A faithful copy of the data below is required, leaving out every picture.

--

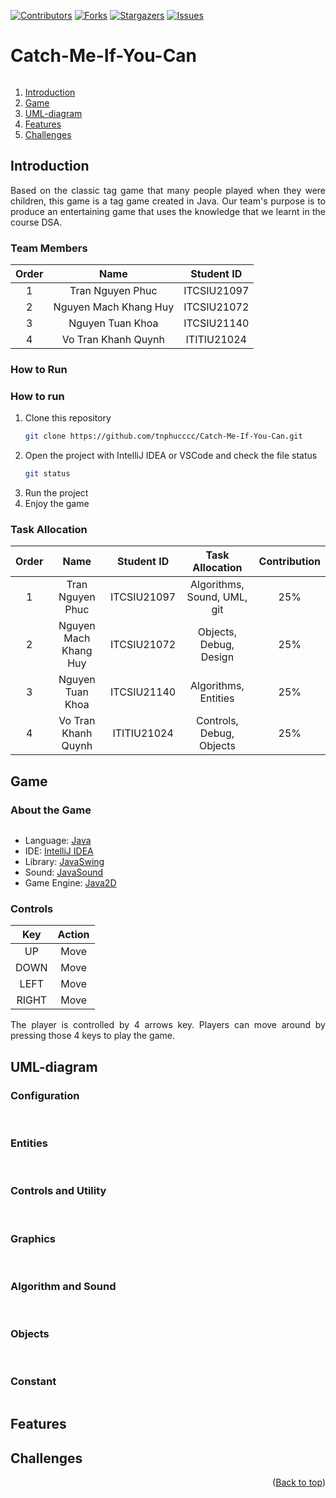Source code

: [![Contributors][contributors-shield]][contributors-url]
[![Forks][forks-shield]][forks-url]
[![Stargazers][stars-shield]][stars-url]
[![Issues][issues-shield]][issues-url]
# Catch-Me-If-You-Can

<!--suppress ALL -->
<div align="center">
<img src="src/main/resources/Screenshots/MenuScreen.png" alt="">
</div>

<!-- TABLE OF CONTENTS -->
1. [Introduction](#Introduction)
2. [Game](#Game)
3. [UML-diagram](#UML-diagram)
4. [Features](#Features)
5. [Challenges](#Challenges)

<!-- <details>
<summary>Table of Contents</summary>
<ol>
    <li>
        <a href="#Introduction">Introduction</a>
        <ul>
            <li><a href="#Team-Members">Team Members</a></li>
            <li><a href="#How-to-Run">How to Run</a></li>
            <li><a href="#Task-Allocation">Task Allocation</a></li>
        </ul>
    </li>
    <li>
        <a href="#Game">Game</a>
        <ul>
            <li><a href="#About-the-Game">About the Game</a></li>
            <li><a href="#Controls">Controls</a></li>
            <li><a href="#Items">Items</a></li>
        </ul>
    </li>
    <li><a href="#UML-diagram">UML-diagram</a></li>
    <li><a href="#Features">Features</a></li>
    <li><a href="#Challenges">Challenges</a></li>
</ol>
</details> -->

<!-- ABOUT THE PROJECT -->
## Introduction <a name="Introduction"></a>
<div style = "text-align: justify">
Based on the classic tag game that many people played when they were children, this game is a tag game created in Java.
Our team's purpose is to produce an entertaining game that uses the knowledge that we learnt in the course DSA.
</div>

### Team Members
| Order |         Name          | Student ID  |
|:-----:|:---------------------:|:-----------:|
|   1   |   Tran Nguyen Phuc    | ITCSIU21097 |
|   2   | Nguyen Mach Khang Huy | ITCSIU21072 |
|   3   |   Nguyen Tuan Khoa    | ITCSIU21140 |
|   4   |  Vo Tran Khanh Quynh  | ITITIU21024 |

### How to Run

### How to run

1. Clone this repository
    ```sh
    git clone https://github.com/tnphucccc/Catch-Me-If-You-Can.git
    ```
2. Open the project with IntelliJ IDEA or VSCode and check the file status
    ```sh
    git status
    ```
3. Run the project
4. Enjoy the game

### Task Allocation

| Order |         Name          | Student ID  |       Task Allocation       | Contribution |
|:-----:|:---------------------:|:-----------:|:---------------------------:|:------------:|
|   1   |   Tran Nguyen Phuc    | ITCSIU21097 | Algorithms, Sound, UML, git |     25%      |
|   2   | Nguyen Mach Khang Huy | ITCSIU21072 |   Objects, Debug, Design    |     25%      |
|   3   |   Nguyen Tuan Khoa    | ITCSIU21140 |    Algorithms, Entities     |     25%      |
|   4   |  Vo Tran Khanh Quynh  | ITITIU21024 |  Controls, Debug, Objects   |     25%      |

<!-- GAME -->
## Game <a name="Game"></a>

### About the Game
<div align="center">
<img src="src/main/resources/Screenshots/GameScreen.png" alt="">
</div>

- Language: [Java](https://www.java.com/en/)
- IDE: [IntelliJ IDEA](https://www.jetbrains.com/idea/)
- Library: [JavaSwing](https://docs.oracle.com/javase/7/docs/api/javax/swing/package-summary.html)
- Sound: [JavaSound](https://docs.oracle.com/javase/tutorial/sound/index.html)
- Game Engine: [Java2D](https://docs.oracle.com/javase/7/docs/api/java/awt/Graphics2D.html)

### Controls

|  Key  | Action |
|:-----:|:------:|
|  UP   |  Move  |
| DOWN  |  Move  |
| LEFT  |  Move  |
| RIGHT |  Move  |

<div style="text-align: justify">
The player is controlled by 4 arrows key. Players can move around by pressing those 4 keys to play the game.
</div>

<!-- UML-diagram -->
## UML-diagram <a name="UML-diagram"></a>
<div>
   <h3>Configuration</h3>
      <div align="center">
        <img src="src/main/resources/UML/config.png" alt="">
      </div>
   <br />
   <h3>Entities</h3>
        <div align="center">
            <img src="src/main/resources/UML/entities.png" alt="">
        </div>
    <br />
    <h3>Controls and Utility</h3>
        <div align="center">
            <img src="src/main/resources/UML/core.png" alt="">
        </div>
    <br />
    <h3>Graphics</h3>
        <div align="center">
            <img src="src/main/resources/UML/graphics.png" alt="">
        </div>
    <br />
    <h3>Algorithm and Sound</h3>
        <div align="center">
            <img src="src/main/resources/UML/features.png" alt="">
        </div>
    <br />
    <h3>Objects</h3>
        <div align="center">
            <img src="src/main/resources/UML/objects.png" alt="">
        </div>
    <br />
    <h3>Constant</h3>
        <div align="center">
            <img src="src/main/resources/UML/constant.png" alt="">
        </div>
</div>

<!-- FEATURES -->
## Features <a name="Features"></a>


<!-- CHALLENGES -->
## Challenges <a name="Challenges"></a>


<p align="right">(<a href="#top">Back to top</a>)</p>

<!-- MARKDOWN LINKS & IMAGES -->
<!-- https://www.markdownguide.org/basic-syntax/#reference-style-links -->
[contributors-shield]: https://img.shields.io/github/contributors/tnphucccc/Catch-Me-If-You-Can.svg?style=for-the-badge
[contributors-url]: https://github.com/tnphucccc/Catch-Me-If-You-Can/graphs/contributors
[forks-shield]: https://img.shields.io/github/forks/tnphucccc/Catch-Me-If-You-Can.svg?style=for-the-badge
[forks-url]: https://github.com/tnphucccc/Catch-Me-If-You-Can/network/members
[stars-shield]: https://img.shields.io/github/stars/tnphucccc/Catch-Me-If-You-Can.svg?style=for-the-badge
[stars-url]: https://github.com/tnphucccc/Catch-Me-If-You-Can/stargazers
[issues-shield]: https://img.shields.io/github/issues/tnphucccc/Catch-Me-If-You-Can.svg?style=for-the-badge
[issues-url]: https://github.com/tnphucccc/Catch-Me-If-You-Can/issues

--

THE COMPLETED TASK:
Source code

: [![Contributors][contributors-shield]][contributors-url]
[![Forks][forks-shield]][forks-url]
[![Stargazers][stars-shield]][stars-url]
[![Issues][issues-shield]][issues-url]
# Catch-Me-If-You-Can

<!--suppress ALL -->
<div align="center">
<img src="src/main/resources/Screenshots/MenuScreen.png" alt="">
</div>

<!-- TABLE OF CONTENTS -->
1. [Introduction](#Introduction)
2. [Game](#Game)
3. [UML-diagram](#UML-diagram)
4. [Features](#Features)
5. [Challenges](#Challenges)

<!-- <details>
<summary>Table of Contents</summary>
<ol>
    <li>
        <a href="#Introduction">Introduction</a>
        <ul>
            <li><a href="#Team-Members">Team Members</a></li>
            <li><a href="#How-to-Run">How to Run</a></li>
            <li><a href="#Task-Allocation">Task Allocation</a></li>
        </ul>
    </li>
    <li>
        <a href="#Game">Game</a>
        <ul>
            <li><a href="#About-the-Game">About the Game</a></li>
            <li><a href="#Controls">Controls</a></li>
            <li><a href="#Items">Items</a></li>
        </ul>
    </li>
    <li><a href="#UML-diagram">UML-diagram</a></li>
    <li><a href="#Features">Features</a></li>
    <li><a href="#Challenges">Challenges</a></li>
</ol>
</details> -->

<!-- ABOUT THE PROJECT -->
## Introduction <a name="Introduction"></a>
<div style = "text-align: justify">
Based on the classic tag game that many people played when they were children, this game is a tag game created in Java.
Our team's purpose is to produce an entertaining game that uses the knowledge that we learnt in the course DSA.
</div>

### Team Members
| Order |         Name          | Student ID  |
|:-----:|:---------------------:|:-----------:|
|   1   |   Tran Nguyen Phuc    | ITCSIU21097 |
|   2   | Nguyen Mach Khang Huy | ITCSIU21072 |
|   3   |   Nguyen Tuan Khoa    | ITCSIU21140 |
|   4   |  Vo Tran Khanh Quynh  | ITITIU21024 |

### How to Run

### How to run

1. Clone this repository
    ```sh
    git clone https://github.com/tnphucccc/Catch-Me-If-You-Can.git
    ```
2. Open the project with IntelliJ IDEA or VSCode and check the file status
    ```sh
    git status
    ```
3. Run the project
4. Enjoy the game

### Task Allocation

| Order |         Name          | Student ID  |       Task Allocation       | Contribution |
|:-----:|:---------------------:|:-----------:|:---------------------------:|:------------:|
|   1   |   Tran Nguyen Phuc    | ITCSIU21097 | Algorithms, Sound, UML, git |     25%      |
|   2   | Nguyen Mach Khang Huy | ITCSIU21072 |   Objects, Debug, Design    |     25%      |
|   3   |   Nguyen Tuan Khoa    | ITCSIU21140 |    Algorithms, Entities     |     25%      |
|   4   |  Vo Tran Khanh Quynh  | ITITIU21024 |  Controls, Debug, Objects   |     25%      |

<!-- GAME -->
## Game <a name="Game"></a>

### About the Game
<div align="center">
<img src="src/main/resources/Screenshots/GameScreen.png" alt="">
</div>

- Language: [Java](https://www.java.com/en/)
- IDE: [IntelliJ IDEA](https://www.jetbrains.com/idea/)
- Library: [JavaSwing](https://docs.oracle.com/javase/7/docs/api/javax/swing/package-summary.html)
- Sound: [JavaSound](https://docs.oracle.com/javase/tutorial/sound/index.html)
- Game Engine: [Java2D](https://docs.oracle.com/javase/7/docs/api/java/awt/Graphics2D.html)

### Controls

|  Key  | Action |
|:-----:|:------:|
|  UP   |  Move  |
| DOWN  |  Move  |
| LEFT  |  Move  |
| RIGHT |  Move  |

<div style="text-align: justify">
The player is controlled by 4 arrows key. Players can move around by pressing those 4 keys to play the game.
</div>

<!-- UML-diagram -->
## UML-diagram <a name="UML-diagram"></a>
<div>
   <h3>Configuration</h3>
      <div align="center">
        <img src="src/main/resources/UML/config.png" alt="">
      </div>
   <br />
   <h3>Entities</h3>
        <div align="center">
            <img src="src/main/resources/UML/entities.png" alt="">
        </div>
    <br />
    <h3>Controls and Utility</h3>
        <div align="center">
            <img src="src/main/resources/UML/core.png" alt="">
        </div>
    <br />
    <h3>Graphics</h3>
        <div align="center">
            <img src="src/main/resources/UML/graphics.png" alt="">
        </div>
    <br />
    <h3>Algorithm and Sound</h3>
        <div align="center">
            <img src="src/main/resources/UML/features.png" alt="">
        </div>
    <br />
    <h3>Objects</h3>
        <div align="center">
            <img src="src/main/resources/UML/objects.png" alt="">
        </div>
    <br />
    <h3>Constant</h3>
        <div align="center">
            <img src="src/main/resources/UML/constant.png" alt="">
        </div>
</div>

<!-- FEATURES -->
## Features <a name="Features"></a>


<!-- CHALLENGES -->
## Challenges <a name="Challenges"></a>


<p align="right">(<a href="#top">Back to top</a>)</p>

<!-- MARKDOWN LINKS & IMAGES -->
<!-- https://www.markdownguide.org/basic-syntax/#reference-style-links -->
[contributors-shield]: https://img.shields.io/github/contributors/tnphucccc/Catch-Me-If-You-Can.svg?style=for-the-badge
[contributors-url]: https://github.com/tnphucccc/Catch-Me-If-You-Can/graphs/contributors
[forks-shield]: https://img.shields.io/github/forks/tnphucccc/Catch-Me-If-You-Can.svg?style=for-the-badge
[forks-url]: https://github.com/tnphucccc/Catch-Me-If-You-Can/network/members
[stars-shield]: https://img.shields.io/github/stars/tnphucccc/Catch-Me-If-You-Can.svg?style=for-the-badge
[stars-url]: https://github.com/tnphucccc/Catch-Me-If-You-Can/stargazers
[issues-shield]: https://img.shields.io/github/issues/tnphucccc/Catch-Me-If-You-Can.svg?style=for-the-badge
[issues-url]: https://github.com/tnphucccc/Catch-Me-If-You-Can/issues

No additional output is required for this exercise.